So the monotheistic superstructure is Christianity—there’s only one god in Christianity—and polytheism is what preceded Christianity in that part of the world, the eastern Mediterranean. The Greek and Roman mythologies are polytheistic systems, just like today in a society like Japan. Shintoism is a polytheistic superstructure, meaning that there are many many gods in Shintoism. And then there’s pantheism; that’s Native. In monotheism, there’s only one god and it’s also a phallic superstructure. There’s one god and he’s male. Male with a capital M. Then there’s man with a small m. And there’s female with a small f. And finally then there’s nature. So there’s He, he, she, then it. In that order. One of my students asked me, “Is there a She with a capital S on this superstructure?” There’s none. There’s no room for it. There’s no room for the idea of She with a capital S. And the other thing that you’ll notice here is that there’s only two genders: male and female. And the male has complete power over the female. God created man first, and woman is an afterthought from his rib bone. It would be very interesting to see a society where, first of all, god was female—imagine the kind of world we would have if god was female and she created woman first and then created man from her rib bone? What an enormous difference that would make in human behaviour.

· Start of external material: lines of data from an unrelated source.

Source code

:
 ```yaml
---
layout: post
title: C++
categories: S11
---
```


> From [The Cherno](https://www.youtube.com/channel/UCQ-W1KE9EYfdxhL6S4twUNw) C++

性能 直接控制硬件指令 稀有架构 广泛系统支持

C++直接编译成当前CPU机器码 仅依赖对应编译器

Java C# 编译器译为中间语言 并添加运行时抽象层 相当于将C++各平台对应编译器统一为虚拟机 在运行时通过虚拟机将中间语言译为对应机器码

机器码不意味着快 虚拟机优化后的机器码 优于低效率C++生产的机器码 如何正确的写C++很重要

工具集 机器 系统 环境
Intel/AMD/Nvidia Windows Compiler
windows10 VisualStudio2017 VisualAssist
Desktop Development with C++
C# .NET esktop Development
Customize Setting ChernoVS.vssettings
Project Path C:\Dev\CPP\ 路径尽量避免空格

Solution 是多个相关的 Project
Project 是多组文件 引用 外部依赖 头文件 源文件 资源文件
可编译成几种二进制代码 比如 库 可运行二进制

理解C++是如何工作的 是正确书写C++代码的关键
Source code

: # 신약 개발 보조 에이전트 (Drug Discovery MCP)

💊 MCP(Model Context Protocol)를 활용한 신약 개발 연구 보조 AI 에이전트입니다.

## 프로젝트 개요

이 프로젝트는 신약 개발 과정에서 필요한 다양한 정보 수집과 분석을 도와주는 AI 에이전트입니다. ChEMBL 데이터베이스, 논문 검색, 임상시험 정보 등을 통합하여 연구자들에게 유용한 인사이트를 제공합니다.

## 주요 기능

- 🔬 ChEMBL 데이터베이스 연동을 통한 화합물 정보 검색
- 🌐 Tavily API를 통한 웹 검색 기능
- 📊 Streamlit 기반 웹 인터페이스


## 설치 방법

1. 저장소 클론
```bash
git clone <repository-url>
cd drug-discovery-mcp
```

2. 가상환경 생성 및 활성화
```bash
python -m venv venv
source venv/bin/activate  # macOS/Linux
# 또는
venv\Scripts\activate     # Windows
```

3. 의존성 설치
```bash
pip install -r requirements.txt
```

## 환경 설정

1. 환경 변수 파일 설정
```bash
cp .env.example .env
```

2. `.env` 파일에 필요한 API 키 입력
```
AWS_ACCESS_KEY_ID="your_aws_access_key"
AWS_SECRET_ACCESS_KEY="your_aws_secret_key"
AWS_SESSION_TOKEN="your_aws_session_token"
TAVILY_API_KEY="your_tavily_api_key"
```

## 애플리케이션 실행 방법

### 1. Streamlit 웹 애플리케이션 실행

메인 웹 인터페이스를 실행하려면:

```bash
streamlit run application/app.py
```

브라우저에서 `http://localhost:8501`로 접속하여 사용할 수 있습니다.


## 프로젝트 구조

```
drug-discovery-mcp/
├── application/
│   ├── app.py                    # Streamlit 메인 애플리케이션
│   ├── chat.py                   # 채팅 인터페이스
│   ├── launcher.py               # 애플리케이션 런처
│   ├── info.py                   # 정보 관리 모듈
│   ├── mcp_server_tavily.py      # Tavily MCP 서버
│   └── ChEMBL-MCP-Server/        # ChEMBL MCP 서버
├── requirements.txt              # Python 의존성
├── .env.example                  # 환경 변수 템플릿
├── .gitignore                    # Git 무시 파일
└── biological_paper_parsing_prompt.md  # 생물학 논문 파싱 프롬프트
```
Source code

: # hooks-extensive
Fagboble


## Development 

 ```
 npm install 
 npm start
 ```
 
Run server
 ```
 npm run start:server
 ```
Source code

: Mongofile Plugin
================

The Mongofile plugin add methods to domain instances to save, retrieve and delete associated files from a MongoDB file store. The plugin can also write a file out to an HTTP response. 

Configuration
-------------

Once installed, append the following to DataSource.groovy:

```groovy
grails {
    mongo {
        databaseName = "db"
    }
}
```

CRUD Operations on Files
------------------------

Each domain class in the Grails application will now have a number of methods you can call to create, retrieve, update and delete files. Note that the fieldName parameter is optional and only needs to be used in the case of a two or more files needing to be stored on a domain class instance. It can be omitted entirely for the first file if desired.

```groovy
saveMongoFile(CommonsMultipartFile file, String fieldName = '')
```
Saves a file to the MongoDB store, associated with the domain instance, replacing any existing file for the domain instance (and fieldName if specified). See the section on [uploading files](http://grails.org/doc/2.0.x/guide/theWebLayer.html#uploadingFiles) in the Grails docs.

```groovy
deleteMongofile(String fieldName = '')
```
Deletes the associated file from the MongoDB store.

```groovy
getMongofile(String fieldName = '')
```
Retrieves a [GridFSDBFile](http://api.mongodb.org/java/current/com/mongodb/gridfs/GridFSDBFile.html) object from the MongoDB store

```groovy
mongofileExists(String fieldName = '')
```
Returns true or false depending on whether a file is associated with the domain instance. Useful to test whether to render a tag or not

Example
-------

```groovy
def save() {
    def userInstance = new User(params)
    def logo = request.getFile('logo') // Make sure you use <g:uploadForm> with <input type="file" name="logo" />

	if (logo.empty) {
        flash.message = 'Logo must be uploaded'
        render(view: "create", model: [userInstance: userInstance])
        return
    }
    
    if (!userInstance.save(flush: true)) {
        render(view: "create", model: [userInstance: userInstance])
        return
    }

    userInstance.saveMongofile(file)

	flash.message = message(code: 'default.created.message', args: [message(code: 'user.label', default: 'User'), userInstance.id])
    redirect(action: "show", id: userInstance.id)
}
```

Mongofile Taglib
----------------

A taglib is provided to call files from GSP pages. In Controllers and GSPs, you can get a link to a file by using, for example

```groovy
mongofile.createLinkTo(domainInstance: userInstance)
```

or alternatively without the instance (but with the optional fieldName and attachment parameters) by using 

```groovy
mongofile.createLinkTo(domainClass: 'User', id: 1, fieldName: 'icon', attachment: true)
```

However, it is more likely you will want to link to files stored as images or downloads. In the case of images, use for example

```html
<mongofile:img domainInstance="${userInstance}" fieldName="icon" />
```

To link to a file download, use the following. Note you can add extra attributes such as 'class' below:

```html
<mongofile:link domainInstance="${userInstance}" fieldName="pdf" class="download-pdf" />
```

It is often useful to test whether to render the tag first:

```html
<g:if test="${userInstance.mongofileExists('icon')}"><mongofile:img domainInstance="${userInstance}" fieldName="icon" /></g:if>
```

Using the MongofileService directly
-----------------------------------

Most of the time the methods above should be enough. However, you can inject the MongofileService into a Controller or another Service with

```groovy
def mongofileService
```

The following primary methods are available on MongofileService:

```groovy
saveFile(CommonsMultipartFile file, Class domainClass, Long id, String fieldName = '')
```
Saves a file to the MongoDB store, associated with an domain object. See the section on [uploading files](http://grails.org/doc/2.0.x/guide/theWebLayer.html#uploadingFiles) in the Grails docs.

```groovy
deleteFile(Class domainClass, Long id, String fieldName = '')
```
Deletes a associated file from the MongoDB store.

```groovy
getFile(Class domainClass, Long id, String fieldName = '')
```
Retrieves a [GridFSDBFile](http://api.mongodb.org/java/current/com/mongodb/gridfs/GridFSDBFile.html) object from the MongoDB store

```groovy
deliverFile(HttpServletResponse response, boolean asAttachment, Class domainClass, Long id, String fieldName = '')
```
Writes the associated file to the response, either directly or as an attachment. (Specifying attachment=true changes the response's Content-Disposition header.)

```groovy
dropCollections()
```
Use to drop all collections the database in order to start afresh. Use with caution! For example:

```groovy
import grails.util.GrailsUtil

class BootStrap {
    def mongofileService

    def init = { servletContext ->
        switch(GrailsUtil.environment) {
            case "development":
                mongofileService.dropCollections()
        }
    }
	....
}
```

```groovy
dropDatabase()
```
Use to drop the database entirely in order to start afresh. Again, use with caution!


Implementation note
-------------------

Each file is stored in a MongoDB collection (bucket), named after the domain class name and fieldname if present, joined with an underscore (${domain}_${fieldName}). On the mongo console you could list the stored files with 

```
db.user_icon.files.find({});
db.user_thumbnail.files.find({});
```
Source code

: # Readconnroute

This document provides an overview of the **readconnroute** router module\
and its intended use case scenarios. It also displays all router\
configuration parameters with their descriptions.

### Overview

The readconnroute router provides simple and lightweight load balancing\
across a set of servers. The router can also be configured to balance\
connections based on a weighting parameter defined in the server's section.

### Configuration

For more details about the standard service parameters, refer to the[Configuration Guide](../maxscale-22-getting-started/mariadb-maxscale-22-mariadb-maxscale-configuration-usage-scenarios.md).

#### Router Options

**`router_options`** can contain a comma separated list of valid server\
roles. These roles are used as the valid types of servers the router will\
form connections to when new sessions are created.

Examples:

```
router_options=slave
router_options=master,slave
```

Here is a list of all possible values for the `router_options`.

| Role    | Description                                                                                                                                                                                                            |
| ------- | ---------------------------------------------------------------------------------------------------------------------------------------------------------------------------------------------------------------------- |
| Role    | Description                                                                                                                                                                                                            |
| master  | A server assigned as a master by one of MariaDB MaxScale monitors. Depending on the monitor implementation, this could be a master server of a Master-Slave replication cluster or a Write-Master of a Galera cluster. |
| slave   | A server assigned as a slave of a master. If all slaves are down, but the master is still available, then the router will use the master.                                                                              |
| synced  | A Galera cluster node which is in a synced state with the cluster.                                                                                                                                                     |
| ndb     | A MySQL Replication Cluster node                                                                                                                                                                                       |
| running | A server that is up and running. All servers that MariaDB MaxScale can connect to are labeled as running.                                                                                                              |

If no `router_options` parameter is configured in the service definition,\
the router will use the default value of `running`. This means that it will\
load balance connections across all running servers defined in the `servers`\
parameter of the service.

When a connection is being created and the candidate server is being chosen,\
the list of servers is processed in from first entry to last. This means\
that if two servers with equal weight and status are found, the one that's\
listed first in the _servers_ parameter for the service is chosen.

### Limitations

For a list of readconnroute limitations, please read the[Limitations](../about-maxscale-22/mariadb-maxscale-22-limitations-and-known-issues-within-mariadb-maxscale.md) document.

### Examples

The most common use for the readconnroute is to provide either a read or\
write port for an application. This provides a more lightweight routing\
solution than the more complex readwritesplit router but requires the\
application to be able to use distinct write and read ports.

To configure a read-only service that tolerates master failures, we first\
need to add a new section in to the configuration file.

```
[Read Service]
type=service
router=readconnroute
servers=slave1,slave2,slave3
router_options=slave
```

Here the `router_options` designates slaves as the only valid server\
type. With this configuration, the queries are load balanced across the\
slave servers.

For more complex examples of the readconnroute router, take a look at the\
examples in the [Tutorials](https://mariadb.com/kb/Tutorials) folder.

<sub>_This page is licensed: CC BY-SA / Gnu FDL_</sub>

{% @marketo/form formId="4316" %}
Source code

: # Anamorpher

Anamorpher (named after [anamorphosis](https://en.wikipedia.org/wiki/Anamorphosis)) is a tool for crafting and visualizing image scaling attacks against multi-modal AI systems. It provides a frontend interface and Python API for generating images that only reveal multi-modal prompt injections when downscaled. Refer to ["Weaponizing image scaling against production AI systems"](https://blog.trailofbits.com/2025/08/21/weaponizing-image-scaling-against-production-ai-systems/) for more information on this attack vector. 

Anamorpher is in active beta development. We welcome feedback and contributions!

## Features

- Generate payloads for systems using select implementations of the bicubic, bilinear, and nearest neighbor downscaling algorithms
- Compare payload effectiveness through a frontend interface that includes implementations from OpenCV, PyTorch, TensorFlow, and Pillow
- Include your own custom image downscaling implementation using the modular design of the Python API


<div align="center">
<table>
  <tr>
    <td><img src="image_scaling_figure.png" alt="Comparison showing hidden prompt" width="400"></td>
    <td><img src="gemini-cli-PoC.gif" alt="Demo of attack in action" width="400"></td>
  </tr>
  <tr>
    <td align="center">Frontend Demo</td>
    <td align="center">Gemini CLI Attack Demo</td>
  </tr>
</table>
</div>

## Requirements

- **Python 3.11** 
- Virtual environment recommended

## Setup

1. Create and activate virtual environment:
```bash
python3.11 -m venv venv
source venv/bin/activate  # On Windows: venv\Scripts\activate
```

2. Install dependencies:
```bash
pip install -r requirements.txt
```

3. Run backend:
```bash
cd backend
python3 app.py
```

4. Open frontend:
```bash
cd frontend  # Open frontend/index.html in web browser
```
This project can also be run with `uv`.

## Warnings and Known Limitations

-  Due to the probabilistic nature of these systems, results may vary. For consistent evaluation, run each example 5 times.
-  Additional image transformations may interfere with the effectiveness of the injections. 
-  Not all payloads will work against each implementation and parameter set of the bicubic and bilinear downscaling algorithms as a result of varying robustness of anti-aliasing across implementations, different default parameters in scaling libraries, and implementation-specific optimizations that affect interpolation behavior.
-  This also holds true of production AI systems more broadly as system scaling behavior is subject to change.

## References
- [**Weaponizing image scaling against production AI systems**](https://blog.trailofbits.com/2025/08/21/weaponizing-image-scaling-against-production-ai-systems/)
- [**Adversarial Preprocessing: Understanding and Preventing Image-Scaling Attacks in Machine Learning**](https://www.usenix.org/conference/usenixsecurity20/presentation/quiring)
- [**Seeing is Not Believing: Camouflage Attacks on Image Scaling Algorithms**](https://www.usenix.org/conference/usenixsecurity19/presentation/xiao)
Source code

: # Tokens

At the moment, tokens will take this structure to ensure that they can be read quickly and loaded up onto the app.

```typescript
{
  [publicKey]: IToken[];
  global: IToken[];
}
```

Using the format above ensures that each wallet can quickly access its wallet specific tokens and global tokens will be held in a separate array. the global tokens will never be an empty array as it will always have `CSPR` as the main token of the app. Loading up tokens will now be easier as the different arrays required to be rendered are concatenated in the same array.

So polytheism is not a phallic superstructure. It’s a semi-circular superstructure, interestingly enough, in the sense that there are many gods and goddesses. In fact, the principal deities, the pantheon of twelve gods among the ancient Greeks atop Mount Olympus, consisted of six gods and six goddesses. So it was evenly divided. And there is historical proof of the time in history when one goddess was replaced by a god, resulting in seven male gods and five female gods, and that was the beginning of the end of the idea of divinity in female form. And those gods, as you probably know, are Zeus, the king of the gods; the queen of the goddesses being Hera, his wife; and then there’s Poseidon, god of the sea; there’s Hermes the messenger god; there’s the god of the intellect, Apollo; and then there’s Demeter, the goddess of grain, the goddess of the earth, an earth-based goddess, the goddess of fertility, really; the goddess of war, Athena; and the goddess of love, of human sexuality, Aphrodite, who became Venus in Roman mythology; and so on and so forth. So there’s all these gods and goddesses along this semi-circle and there is room in this polytheistic structure for the idea of male and female divinity.
Over here, pantheism is a complete circle. (My weakness here is that I don’t speak ancient Greek. That would help me tremendously in my analysis of this situation.) But over here there is no “he” and there is no “she.” In the Native languages of North America, so far as I know—certainly Cree, Ojibway, and Dene—there is no “he” and there is no “she.” There is no gender. In the monotheistic superstructure, on the other hand, there seems to be an obsession with division of the universe according to gender. There’s the part of the universe that is male and then there’s the part that is female. And it’s even more pronounced in French with le and la. And it’s even more pronounced in German with der, die, and das. In French un bureau is masculine but une table is feminine. Very interesting that most of the negative nouns are feminine: la colère—anger; la douleur—pain; la tristesse—sadness. Whereas the positive terms, for the most part, are masculine: le bonheur—happiness. And of course there’s always exceptions, but that’s generally the case. And it’s always the man having superior power over the woman because of the creation story that underpins this superstructure.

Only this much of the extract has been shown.